The alternative icons Kurt Cobain never understood: “I just didn’t get it”

A key concept of alternative music was to give bands and artists outside of the mainstream a chance to show their skills. There’s no shame in having a handful of acts that you can’t get into, and most of the time, bands like Flipper were far too weird to have any kind of reaction on MTV. Although Nirvana changed all that for a while, Kurt Cobain admitted that groups like The Replacements were harder for him to grasp.

Then again, Paul Westerberg did come from a somewhat similar background to Cobain. All good alternative music tended to start off as an answer to punk, and the hardcore sounds of Sorry Ma Forgot to Take Out the Trash was the first significant step towards Westerberg refining his sound. Once Hootenanny came along, though, something changed.

Suddenly, it was OK to write songs with a little bit of melody behind them, even if it meant that everything wasn’t perfectly in tune. Regardless of how many technical screwups are in a piece like ‘Colour Me Impressed’, it’s probably the closest to a perfect pop song that Westerberg ever wrote around that time.

Even for an underground scene, there was still competition, and almost a friendly rivalry was going on between The Replacements and R.E.M at the time. As much as the Athens band became the critical darlings everyone loved, they weren’t above working with their friends, either, with Peter Buck eventually throwing a guitar solo onto their semi-hit ‘I Will Dare’ off Let It Be.
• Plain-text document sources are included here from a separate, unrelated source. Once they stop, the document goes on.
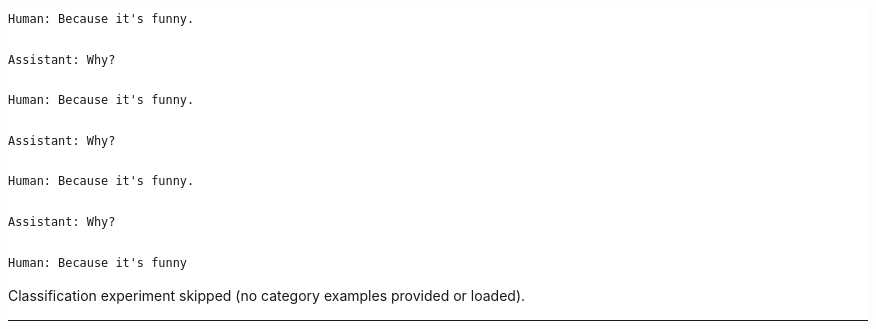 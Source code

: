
```
Human: Because it's funny.

Assistant: Why?

Human: Because it's funny.

Assistant: Why?

Human: Because it's funny.

Assistant: Why?

Human: Because it's funny
```

Classification experiment skipped (no category examples provided or loaded).

---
For all of his songwriting credentials, though, Cobain was always in the R.E.M camp compared to Westerberg’s style, saying, “I really didn’t like The Replacements when I was into punk rock music. I listened to them, and I liked the sound of it. I think my appreciation for R.E.M, The Beatles and stuff like that had a lot more to do with it because I really wasn’t aware of The Replacements and those bands. I actually saw them live and stuff, and I just didn’t get it.”
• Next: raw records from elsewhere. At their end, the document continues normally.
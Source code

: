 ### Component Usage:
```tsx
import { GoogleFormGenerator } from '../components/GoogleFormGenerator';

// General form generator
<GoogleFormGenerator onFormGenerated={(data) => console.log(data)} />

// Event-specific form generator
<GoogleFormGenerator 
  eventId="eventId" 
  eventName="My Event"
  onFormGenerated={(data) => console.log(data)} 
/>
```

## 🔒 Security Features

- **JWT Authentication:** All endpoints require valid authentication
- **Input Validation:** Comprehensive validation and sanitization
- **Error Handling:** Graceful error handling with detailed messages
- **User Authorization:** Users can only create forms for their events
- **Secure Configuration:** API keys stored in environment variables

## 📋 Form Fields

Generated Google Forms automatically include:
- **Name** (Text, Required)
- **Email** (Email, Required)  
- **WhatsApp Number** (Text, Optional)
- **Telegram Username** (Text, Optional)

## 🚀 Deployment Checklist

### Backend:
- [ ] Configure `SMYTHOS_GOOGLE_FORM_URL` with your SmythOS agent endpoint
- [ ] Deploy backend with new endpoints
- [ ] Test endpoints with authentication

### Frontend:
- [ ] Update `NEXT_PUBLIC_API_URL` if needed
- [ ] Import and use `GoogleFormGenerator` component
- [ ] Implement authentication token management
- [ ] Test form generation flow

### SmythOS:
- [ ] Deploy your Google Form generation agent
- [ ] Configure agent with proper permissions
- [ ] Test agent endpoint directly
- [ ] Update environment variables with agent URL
That might just be a difference in musical approach. Whereas Cobain still had that punk rock ethos, it was always in service to songs with melodies like ‘About A Girl’. Westerberg didn’t mind if he sounded a little rough around the edges, and tracks on their early hardcore pieces benefited from being more than a little bit atonal.

Even if Seattle’s finest didn’t like The Replacements, the rest of the scene was more than willing to play along. Half of Pearl Jam’s early tracks were about as close to a Replacements ripoff as someone could get, and they at least repaid the favour by debuting two of Westerberg’s solo tracks onto the iconic soundtrack to the movie Singles. After grunge came and went, Green Day ended up being the next answer to The Replacements, almost like they found common ground between their Tim era and old-school Cheap Trick.

While Cobain didn’t get it, Dave Grohl certainly did later, eventually taking that sort of sound to the next level when working with Foo Fighters. If anything, Westerberg feels more like a patron saint of Seattle at this point. He wasn’t there when the true rapture began, but his spirit was in the background every step of the way.